Working data Start Marker

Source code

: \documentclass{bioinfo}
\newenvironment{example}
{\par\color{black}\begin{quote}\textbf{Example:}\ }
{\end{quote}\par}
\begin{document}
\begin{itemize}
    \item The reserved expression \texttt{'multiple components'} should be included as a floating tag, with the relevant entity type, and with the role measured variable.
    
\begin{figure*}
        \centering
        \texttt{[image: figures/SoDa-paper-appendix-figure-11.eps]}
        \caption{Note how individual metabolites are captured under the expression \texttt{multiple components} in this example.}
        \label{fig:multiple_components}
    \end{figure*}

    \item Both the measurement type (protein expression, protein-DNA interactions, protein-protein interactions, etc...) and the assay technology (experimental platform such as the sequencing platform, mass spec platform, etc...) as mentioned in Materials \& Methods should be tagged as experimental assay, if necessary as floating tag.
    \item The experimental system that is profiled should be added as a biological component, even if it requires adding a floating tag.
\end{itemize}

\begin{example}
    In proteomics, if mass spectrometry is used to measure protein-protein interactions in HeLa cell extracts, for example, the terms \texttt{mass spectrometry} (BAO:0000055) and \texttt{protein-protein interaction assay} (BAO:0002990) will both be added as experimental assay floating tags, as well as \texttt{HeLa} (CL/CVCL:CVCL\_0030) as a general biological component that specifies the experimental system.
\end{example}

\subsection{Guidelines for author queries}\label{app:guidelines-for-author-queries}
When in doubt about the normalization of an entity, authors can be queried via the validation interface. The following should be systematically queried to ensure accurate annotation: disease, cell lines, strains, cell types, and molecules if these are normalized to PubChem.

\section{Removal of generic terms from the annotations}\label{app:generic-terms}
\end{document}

Working data End Marker

Your objective -> Having read the material, transcribe all of it exactly.

Exercise result ->
Source code

: \documentclass{bioinfo}
\newenvironment{example}
{\par\color{black}\begin{quote}\textbf{Example:}\ }
{\end{quote}\par}
\begin{document}
\begin{itemize}
    \item The reserved expression \texttt{'multiple components'} should be included as a floating tag, with the relevant entity type, and with the role measured variable.
    
\begin{figure*}
        \centering
        \texttt{[image: figures/SoDa-paper-appendix-figure-11.eps]}
        \caption{Note how individual metabolites are captured under the expression \texttt{multiple components} in this example.}
        \label{fig:multiple_components}
    \end{figure*}

    \item Both the measurement type (protein expression, protein-DNA interactions, protein-protein interactions, etc...) and the assay technology (experimental platform such as the sequencing platform, mass spec platform, etc...) as mentioned in Materials \& Methods should be tagged as experimental assay, if necessary as floating tag.
    \item The experimental system that is profiled should be added as a biological component, even if it requires adding a floating tag.
\end{itemize}

\begin{example}
    In proteomics, if mass spectrometry is used to measure protein-protein interactions in HeLa cell extracts, for example, the terms \texttt{mass spectrometry} (BAO:0000055) and \texttt{protein-protein interaction assay} (BAO:0002990) will both be added as experimental assay floating tags, as well as \texttt{HeLa} (CL/CVCL:CVCL\_0030) as a general biological component that specifies the experimental system.
\end{example}

\subsection{Guidelines for author queries}\label{app:guidelines-for-author-queries}
When in doubt about the normalization of an entity, authors can be queried via the validation interface. The following should be systematically queried to ensure accurate annotation: disease, cell lines, strains, cell types, and molecules if these are normalized to PubChem.

\section{Removal of generic terms from the annotations}\label{app:generic-terms}
\end{document}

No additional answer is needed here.